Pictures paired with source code
....
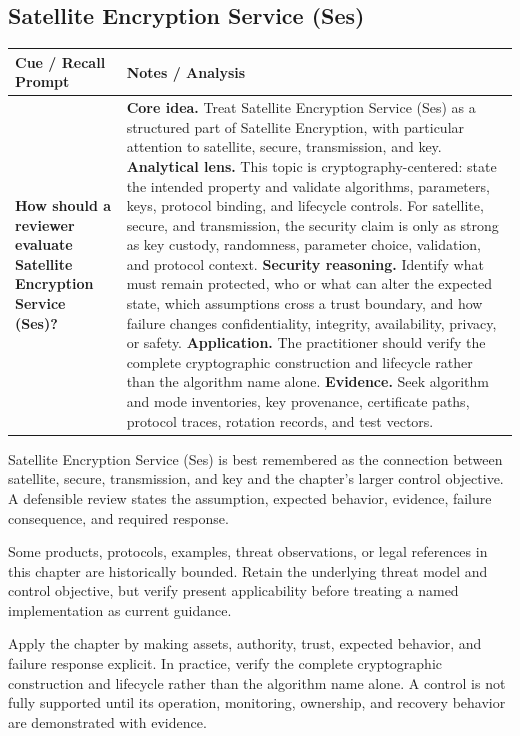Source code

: \documentclass[11pt]{article}
\newcommand{\CornellHeader}{%
\rowcolor{Navy}\color{white}\bfseries Cue / Recall Prompt & \color{white}\bfseries Notes / Analysis\\\hline}
\newcommand{\CornellRow}[2]{%
\cellcolor{CueGray}\RaggedRight\textbf{#1} & \RaggedRight #2\\\hline}
\begin{document}
\subsection*{Satellite Encryption Service (Ses)}
\begin{longtable}{>{\RaggedRight\arraybackslash}p{}|>{\RaggedRight\arraybackslash}p{}}
\CornellHeader
\CornellRow{How should a reviewer evaluate Satellite Encryption Service (Ses)?}{\textbf{Core idea.} Treat Satellite Encryption Service (Ses) as a structured part of Satellite Encryption, with particular attention to satellite, secure, transmission, and key. \textbf{Analytical lens.} This topic is cryptography-centered: state the intended property and validate algorithms, parameters, keys, protocol binding, and lifecycle controls. For satellite, secure, and transmission, the security claim is only as strong as key custody, randomness, parameter choice, validation, and protocol context. \textbf{Security reasoning.} Identify what must remain protected, who or what can alter the expected state, which assumptions cross a trust boundary, and how failure changes confidentiality, integrity, availability, privacy, or safety. \textbf{Application.} The practitioner should verify the complete cryptographic construction and lifecycle rather than the algorithm name alone. \textbf{Evidence.} Seek algorithm and mode inventories, key provenance, certificate paths, protocol traces, rotation records, and test vectors.}
\end{longtable}
\begin{topicsummary}
Satellite Encryption Service (Ses) is best remembered as the connection between satellite, secure, transmission, and key and the chapter's larger control objective. A defensible review states the assumption, expected behavior, evidence, failure consequence, and required response.
\end{topicsummary}
\begin{historybox}
Some products, protocols, examples, threat observations, or legal references in this chapter are historically bounded. Retain the underlying threat model and control objective, but verify present applicability before treating a named implementation as current guidance.
\end{historybox}
\begin{defensebox}
Apply the chapter by making assets, authority, trust, expected behavior, and failure response explicit. In practice, verify the complete cryptographic construction and lifecycle rather than the algorithm name alone. A control is not fully supported until its operation, monitoring, ownership, and recovery behavior are demonstrated with evidence.
\end{defensebox}
\end{document}
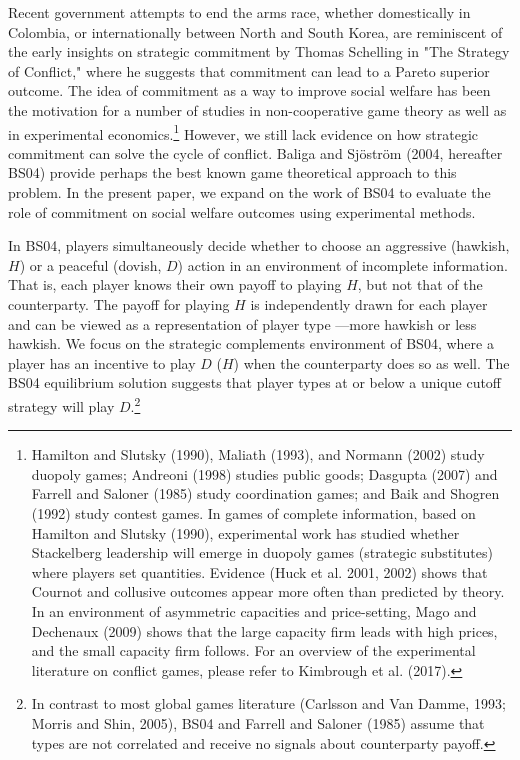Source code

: \documentclass[12pt,english]{article}
\begin{document}
Recent government attempts to end the arms race, whether domestically in Colombia, or internationally between North and South Korea, are reminiscent of the early insights on strategic commitment by Thomas Schelling in "The Strategy of Conflict," where he suggests that commitment can lead to a Pareto superior outcome. The idea of commitment as a way to improve social welfare has been the motivation for a number of studies in non-cooperative game theory as well as in experimental economics.\footnote{Hamilton and Slutsky (1990), Maliath (1993),  and Normann (2002) study duopoly games; Andreoni (1998) studies public goods;  Dasgupta (2007) and Farrell and Saloner (1985) study coordination games; and Baik and Shogren (1992) study contest games.  In games of complete information, based on Hamilton and Slutsky (1990), experimental work has studied whether Stackelberg leadership will emerge in duopoly games (strategic substitutes) where players set quantities. Evidence (Huck et al. 2001, 2002) shows that Cournot and collusive outcomes appear more often than predicted by theory. In an environment of asymmetric capacities and price-setting, Mago and Dechenaux (2009) shows that the large capacity firm leads with high prices, and the small capacity firm follows. For an overview of the experimental literature on conflict games, please refer to Kimbrough et  al. (2017). }  However, we still lack evidence on how strategic commitment can solve the cycle of conflict. Baliga and Sj\"ostr\"om (2004, hereafter BS04) provide perhaps the best known game theoretical approach to this problem. In the present paper, we expand on the work of BS04 to evaluate the role of commitment on social welfare outcomes using experimental methods.  


In BS04, players simultaneously decide whether to choose an aggressive (hawkish, $H$) or a peaceful (dovish, $D$) action in an environment of incomplete information. That is, each player knows their own payoff to playing $H$, but not that of the counterparty. The payoff for playing $H$ is independently drawn for each player and can be viewed as a representation of player type ---more hawkish or less hawkish. We focus on the strategic complements environment of BS04, where a player has an incentive to play $D$ ($H$) when the counterparty does so as well. The BS04 equilibrium solution suggests that player types at or below a unique cutoff strategy will play $D$.\footnote{In contrast to most global games literature (Carlsson and Van Damme, 1993; Morris and Shin, 2005), BS04 and Farrell and Saloner (1985) assume that types are not correlated and receive no signals about counterparty payoff. }
\end{document}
....
• [EXERCISE AIM]:
Once a line of the records is found to contain "article", copy it out.

• [SOLUTION TO THIS PROBLEM]:
: \documentclass[11pt]{article}
: \documentclass[12pt,english]{article}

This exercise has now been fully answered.